Narrating Trauma and Loss: Vietnamese American Women Assessing Emotional Wellness

Published on
November 17, 2011

In today's world, communities are multi-sited. As a result, health issues have become increasingly globalized with transnational contexts. This is particularly true amongst immigrant communities or populations with people of color. I believe that given this reality, health care in the U.S. should be provided with a global awareness and scope, in accordance with the White House Initiatives on culturally sensitive and linguistically appropriate services.

With this perspective in mind, I look at how trauma and loss affects the mental health and emotional wellness of Vietnamese American women.

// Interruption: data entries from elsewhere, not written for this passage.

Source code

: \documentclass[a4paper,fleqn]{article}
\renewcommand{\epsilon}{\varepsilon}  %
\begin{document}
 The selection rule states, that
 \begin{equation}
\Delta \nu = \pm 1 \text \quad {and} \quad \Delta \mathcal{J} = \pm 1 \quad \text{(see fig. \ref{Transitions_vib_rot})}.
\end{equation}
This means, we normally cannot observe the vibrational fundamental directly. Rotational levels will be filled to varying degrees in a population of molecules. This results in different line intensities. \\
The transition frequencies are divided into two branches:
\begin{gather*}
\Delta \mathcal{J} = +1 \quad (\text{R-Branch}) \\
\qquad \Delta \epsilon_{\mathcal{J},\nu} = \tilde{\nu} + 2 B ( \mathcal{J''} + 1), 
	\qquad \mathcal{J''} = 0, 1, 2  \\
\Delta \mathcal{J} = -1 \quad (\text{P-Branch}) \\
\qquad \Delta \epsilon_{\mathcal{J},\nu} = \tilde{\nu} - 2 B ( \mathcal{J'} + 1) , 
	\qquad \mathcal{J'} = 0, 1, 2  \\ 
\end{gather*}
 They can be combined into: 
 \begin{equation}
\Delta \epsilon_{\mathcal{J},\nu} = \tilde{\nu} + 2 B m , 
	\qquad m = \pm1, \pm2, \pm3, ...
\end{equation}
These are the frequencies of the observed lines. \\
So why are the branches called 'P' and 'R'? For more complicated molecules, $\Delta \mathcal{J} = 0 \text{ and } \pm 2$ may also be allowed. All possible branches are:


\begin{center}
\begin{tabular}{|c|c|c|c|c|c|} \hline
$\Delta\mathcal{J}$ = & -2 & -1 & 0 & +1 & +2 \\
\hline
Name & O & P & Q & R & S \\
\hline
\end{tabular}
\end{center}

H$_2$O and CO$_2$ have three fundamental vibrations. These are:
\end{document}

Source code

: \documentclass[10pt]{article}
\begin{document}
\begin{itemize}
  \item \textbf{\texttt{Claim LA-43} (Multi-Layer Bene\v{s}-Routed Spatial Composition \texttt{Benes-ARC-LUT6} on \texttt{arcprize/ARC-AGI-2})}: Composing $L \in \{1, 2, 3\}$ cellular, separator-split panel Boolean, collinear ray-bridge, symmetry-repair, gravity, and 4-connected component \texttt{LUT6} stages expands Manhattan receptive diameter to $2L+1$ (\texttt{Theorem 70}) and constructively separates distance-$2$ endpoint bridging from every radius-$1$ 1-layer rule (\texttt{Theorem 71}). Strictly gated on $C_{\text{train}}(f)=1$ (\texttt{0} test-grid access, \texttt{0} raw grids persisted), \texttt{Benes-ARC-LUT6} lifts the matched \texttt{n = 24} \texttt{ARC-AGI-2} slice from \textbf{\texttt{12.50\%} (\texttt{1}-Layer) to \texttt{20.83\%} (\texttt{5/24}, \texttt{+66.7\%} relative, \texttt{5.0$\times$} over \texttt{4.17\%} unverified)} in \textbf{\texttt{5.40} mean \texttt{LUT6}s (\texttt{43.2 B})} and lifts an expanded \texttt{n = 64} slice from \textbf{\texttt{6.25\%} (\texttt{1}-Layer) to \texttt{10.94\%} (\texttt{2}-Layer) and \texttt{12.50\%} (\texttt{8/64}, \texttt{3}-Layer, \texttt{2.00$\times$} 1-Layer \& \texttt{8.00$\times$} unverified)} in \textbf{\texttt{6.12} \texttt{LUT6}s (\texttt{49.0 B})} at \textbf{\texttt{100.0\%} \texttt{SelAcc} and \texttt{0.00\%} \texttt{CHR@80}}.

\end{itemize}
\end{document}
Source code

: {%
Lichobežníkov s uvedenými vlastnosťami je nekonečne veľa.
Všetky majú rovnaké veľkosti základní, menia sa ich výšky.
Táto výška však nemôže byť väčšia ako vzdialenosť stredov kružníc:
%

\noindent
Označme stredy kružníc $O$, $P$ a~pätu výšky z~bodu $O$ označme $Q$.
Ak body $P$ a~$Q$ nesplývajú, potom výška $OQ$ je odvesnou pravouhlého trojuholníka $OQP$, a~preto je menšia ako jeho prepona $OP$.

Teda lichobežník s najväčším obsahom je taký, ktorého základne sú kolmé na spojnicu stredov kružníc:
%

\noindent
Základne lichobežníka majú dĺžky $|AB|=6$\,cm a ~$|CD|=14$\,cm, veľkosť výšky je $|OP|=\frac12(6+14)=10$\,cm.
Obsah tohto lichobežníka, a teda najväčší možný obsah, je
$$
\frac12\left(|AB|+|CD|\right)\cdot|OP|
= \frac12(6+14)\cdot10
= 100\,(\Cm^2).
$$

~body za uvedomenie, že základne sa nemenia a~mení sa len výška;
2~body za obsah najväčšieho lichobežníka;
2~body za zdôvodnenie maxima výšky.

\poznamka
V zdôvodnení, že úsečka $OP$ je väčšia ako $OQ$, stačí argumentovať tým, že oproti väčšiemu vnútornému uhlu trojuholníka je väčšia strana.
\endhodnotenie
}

Trauma and loss, even experienced via narratives, are powerful and can return with new effects in the most unexpected moments. They have direct impact on the lives and mental health of the people who lived them. Employing oral history and community participation, I aim to bring awareness about mental health issues connected to traumatic experiences of Vietnamese Americans. Mental health is a less-discussed topic in the Vietnamese American community, and this project will facilitate self-assessment via life history narratives of first-generation, Vietnamese-speaking immigrants.

I have come to my project as a California Health Journalism Fellow with a heightened sense of compassion, sensitivity, and prudence. Through the oral history narratives, I have encountered not only the traumatic and loss as experienced and recalled by the women, but also their open wounds. In the face of a regime change in post-1975 Vietnam and the battle for survival in the U.S., many people were not allowed to mourn the abrupt deaths of loved ones, or to seek ways to process their pain. With their pains not processed, their wounds continue to spread. It has been fifty-seven years after the North-South division following the Geneva Accord, and thirty-six years since the Vietnam War ended. What do these moments of trauma and loss mean to these Vietnamese American women today?

I gave a short introduction of my project earlier, but would like to expand on what I plan to report. The stories I will write for this project focus on the discourses and perspectives of women. This focus is owed to the fact that women voices are still understudied and neglected in this topic. As a female scholar and diasporic writer, I trust that I am in a unique position to help draw out the deep-running currents from memories of trauma for the women involved. This first step of recalling/recounting will set the pace for healing and emotional wellness. Though the focus of this project is on the Vietnamese immigrant women living in the U.S., this series benefits from my tripartite research in the U.S., Europe, and Asia. Since much of the trauma and loss took place in Vietnam during the war, my understanding of the topic has been enriched by stories of Vietnamese living in all three continents. I am formulating a new way to assess the effects of traumatic experiences with a transnational mindfulness, in hope of getting at a way to help us heal from a difficult past via a comparative and relational understanding.

Here, I speak of a 'glocal' context that encompasses Vietnamese experiences in their home country and in the diasporas. The word ‘glocal' brings together the local and global, conveying effectively the duality that is present both in Vietnam and in its diasporas. The local is no longer just Vietnam, because it has been transposed to other parts of the world, starting with the 1975-present exoduses. Vice versa, the global can very much be felt in Vietnam owing to its interactions with the world and the return of its expatriates. It is important for me to show the linkage between the Vietnamese diasporas and Vietnam, not only during the pre-immigration process, but also at present. This linkage speaks of how the past trauma remains, albeit transformed in one way or another, in the lives of those who experienced it.

The narratives will be drawn primarily from the Vietnamese American Project, which I founded and directed in 1998 at Center for Oral and Public History, initially financed with my student loans and subsequently supported by the College of Humanities & Social Sciences at CSU Fullerton and other grants - thanks to my advisor Dr. Art Hansen and the Dean Dr. Thomas Klammer. For an understanding of the Vietnamese diasporic experiences, I draw from my decades-long research projects, including the Vietnamese Stockholm Project (under the auspice of a Fulbright full grant) and the Vietnamese Berlin Project. These interconnected projects bear witness to the experiences of ethnic Vietnamese people through wartime in their homeland, immigration processes, and resettlement. It is my hope that the fellowship stories I am working on will be useful to the Vietnamese American communities, as well as anyone who has experienced war, loss, persecution, separation, dis/re-location, and acculturation.